3. you are aware of a possible scammer. what you do with that info is up to you.

the lesson learned from this is way more important than knowing what really happened.

Reactions: Like 2


----------



## Silver (20/11/15)

Ohmen said:


> Thank you for the clarification @Rob Fisher
> 
> 
> 
> ...



Hi @Ohmen 

Thanks for the reply. I will say it to you again. *Exercise caution when dealing in the Classifieds. *There are always going to be people who trade in strange ways. I think the discussions that have occurred on this matter have been a good thing because it has hopefully alerted people to this type of thing. The big issue here is not whether you can or can't deal with one particular member, it's that this type of thing can and does happen from time to time. And it can happen to any of us.

We are discussing ways to help combat this type of thing - that are fair and effective. But will let you know if and when we can implement something.
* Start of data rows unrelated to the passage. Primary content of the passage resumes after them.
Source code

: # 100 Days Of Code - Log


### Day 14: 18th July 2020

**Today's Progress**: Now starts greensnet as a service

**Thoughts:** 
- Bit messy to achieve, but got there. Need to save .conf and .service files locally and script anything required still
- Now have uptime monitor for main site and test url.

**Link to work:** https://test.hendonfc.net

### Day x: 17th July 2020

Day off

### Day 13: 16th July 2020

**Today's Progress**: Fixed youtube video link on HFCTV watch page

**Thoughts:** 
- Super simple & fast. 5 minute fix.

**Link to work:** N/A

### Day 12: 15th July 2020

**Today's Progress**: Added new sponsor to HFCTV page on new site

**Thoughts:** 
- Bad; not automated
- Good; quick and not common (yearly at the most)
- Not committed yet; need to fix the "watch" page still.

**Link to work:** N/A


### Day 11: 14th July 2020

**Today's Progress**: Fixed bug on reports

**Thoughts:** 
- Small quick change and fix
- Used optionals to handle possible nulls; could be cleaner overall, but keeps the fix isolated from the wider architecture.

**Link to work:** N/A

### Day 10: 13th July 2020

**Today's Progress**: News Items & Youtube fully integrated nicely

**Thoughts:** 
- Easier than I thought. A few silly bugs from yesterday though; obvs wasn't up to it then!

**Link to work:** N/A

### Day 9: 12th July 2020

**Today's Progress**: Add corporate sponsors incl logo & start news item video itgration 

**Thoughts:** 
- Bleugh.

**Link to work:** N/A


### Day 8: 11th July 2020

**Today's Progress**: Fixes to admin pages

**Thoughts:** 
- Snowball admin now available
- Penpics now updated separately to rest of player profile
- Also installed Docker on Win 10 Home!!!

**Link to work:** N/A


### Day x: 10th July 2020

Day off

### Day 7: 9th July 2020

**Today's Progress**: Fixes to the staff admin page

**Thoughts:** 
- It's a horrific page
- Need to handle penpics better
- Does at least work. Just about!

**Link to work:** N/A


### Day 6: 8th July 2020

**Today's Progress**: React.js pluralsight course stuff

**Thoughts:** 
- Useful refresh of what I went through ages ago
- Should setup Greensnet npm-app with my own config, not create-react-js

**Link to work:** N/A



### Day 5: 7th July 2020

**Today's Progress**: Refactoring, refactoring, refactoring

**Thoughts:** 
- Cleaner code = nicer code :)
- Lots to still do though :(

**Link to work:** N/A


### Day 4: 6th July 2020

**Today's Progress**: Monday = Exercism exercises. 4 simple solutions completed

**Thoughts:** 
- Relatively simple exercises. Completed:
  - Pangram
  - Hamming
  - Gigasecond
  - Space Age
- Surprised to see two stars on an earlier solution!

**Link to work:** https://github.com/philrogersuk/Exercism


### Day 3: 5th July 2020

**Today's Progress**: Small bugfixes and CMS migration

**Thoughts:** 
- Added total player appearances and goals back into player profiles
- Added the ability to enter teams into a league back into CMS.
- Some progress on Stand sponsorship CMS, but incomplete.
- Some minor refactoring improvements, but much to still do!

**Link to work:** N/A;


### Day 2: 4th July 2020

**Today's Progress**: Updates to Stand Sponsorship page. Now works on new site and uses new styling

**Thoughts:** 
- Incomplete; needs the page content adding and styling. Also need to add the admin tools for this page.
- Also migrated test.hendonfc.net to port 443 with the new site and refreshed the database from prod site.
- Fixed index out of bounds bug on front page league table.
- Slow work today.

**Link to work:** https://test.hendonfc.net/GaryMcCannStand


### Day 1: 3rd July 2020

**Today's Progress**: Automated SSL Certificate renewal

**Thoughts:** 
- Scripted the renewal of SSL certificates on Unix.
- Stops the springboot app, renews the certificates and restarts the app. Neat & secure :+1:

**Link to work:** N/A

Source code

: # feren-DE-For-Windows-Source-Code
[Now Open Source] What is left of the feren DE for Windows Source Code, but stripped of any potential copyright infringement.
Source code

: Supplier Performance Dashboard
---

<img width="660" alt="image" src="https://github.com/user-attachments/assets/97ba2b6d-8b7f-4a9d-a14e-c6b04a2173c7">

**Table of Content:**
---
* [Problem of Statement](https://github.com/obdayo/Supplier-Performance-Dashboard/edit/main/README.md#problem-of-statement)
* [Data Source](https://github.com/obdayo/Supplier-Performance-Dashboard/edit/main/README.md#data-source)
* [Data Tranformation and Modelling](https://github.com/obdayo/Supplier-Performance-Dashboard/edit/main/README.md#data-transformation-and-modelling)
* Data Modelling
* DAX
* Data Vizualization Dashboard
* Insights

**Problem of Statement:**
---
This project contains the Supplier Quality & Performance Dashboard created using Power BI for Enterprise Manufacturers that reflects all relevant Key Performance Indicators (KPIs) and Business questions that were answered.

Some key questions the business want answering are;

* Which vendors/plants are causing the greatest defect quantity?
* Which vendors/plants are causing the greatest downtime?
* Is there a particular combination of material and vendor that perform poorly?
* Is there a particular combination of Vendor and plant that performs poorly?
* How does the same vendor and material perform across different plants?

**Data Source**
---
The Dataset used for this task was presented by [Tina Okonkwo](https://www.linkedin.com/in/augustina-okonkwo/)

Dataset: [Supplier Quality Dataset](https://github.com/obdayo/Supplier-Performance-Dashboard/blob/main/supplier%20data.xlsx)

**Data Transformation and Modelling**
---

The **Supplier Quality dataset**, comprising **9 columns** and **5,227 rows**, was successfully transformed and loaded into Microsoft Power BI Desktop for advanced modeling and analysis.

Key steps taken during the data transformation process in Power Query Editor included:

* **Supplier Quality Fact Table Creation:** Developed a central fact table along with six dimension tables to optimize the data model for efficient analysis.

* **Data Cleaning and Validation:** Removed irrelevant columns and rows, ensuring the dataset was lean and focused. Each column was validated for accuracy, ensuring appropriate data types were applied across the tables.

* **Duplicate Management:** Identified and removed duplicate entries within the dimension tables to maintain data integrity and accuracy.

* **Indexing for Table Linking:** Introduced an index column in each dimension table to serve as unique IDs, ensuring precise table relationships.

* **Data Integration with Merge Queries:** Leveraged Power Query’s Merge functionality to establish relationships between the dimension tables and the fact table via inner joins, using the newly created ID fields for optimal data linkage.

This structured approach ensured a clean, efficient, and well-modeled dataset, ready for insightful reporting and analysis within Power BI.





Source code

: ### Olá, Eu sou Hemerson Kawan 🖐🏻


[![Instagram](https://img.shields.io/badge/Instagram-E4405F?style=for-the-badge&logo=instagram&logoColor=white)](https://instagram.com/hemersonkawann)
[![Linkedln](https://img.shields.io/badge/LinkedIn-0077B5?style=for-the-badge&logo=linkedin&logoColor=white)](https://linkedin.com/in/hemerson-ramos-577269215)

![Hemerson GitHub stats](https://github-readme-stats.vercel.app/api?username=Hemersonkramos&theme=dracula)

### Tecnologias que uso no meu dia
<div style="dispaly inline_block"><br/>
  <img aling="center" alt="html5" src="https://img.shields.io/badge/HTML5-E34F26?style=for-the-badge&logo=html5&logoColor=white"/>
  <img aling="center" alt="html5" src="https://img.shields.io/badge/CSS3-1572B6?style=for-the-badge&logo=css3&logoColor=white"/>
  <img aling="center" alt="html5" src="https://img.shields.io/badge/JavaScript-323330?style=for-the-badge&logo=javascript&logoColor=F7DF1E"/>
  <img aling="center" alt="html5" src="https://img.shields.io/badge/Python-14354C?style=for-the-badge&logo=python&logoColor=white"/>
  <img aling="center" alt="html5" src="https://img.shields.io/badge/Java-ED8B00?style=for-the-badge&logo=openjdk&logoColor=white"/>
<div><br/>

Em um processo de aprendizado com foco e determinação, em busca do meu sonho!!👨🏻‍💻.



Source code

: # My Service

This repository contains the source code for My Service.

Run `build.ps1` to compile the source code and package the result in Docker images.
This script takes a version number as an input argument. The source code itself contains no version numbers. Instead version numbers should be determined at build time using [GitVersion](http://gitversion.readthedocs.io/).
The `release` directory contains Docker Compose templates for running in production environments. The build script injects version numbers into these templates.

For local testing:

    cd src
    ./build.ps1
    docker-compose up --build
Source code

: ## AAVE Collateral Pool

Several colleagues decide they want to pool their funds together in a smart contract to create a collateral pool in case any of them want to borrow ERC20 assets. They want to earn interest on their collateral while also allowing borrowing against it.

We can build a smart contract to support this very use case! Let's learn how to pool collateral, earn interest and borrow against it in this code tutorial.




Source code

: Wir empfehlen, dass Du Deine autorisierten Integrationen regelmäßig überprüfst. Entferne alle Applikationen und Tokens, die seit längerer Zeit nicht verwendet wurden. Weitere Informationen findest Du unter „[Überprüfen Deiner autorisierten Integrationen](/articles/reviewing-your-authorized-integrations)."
Just in case you missed it, there is a meet taking place in CT on 12 Dec. It's not a big one with vendors etc but I like the venue and wish I was there 
http://www.ecigssa.co.za/cape-town-meet-cbc-brewery-12-december.t16861/

Reactions: Agree 1 | Thanks 1


----------



## Ohmen (20/11/15)

@Silver I definitely didn't get the memo but now that I know, I'll be there

Reactions: Like 1 | Can relate 1


----------



## Kuhlkatz (20/11/15)

Just my take on this:
I personally do not think that it's the Admin & Mod team's job to play police for all of us. They do have day jobs and a life outside this forum - it's not a large 'organization' that has the luxury of dedicating specific people to specific tasks, which is why this is not left just to one or two people. They do communicate, but they are definitely not all sitting in a support center, just waiting on us to call them.

I can not expect the mods to cover my backside or clean up after me when I mess. It's my job to keep my own nose clean. It's in our and their interest that they remain neutral for the good of the forum and the community. Some moderation may be required, but in cases like this, I do not fully agree on over-moderation - as in threads that get removed. However, some actions from members may force a lock or removal as stuff just escalates too quick while everyone wants to take a dig. Don't go and voice your opinion on how bad the individual is - just take note, move on and rather keep your opinion to yourself if you are not involved.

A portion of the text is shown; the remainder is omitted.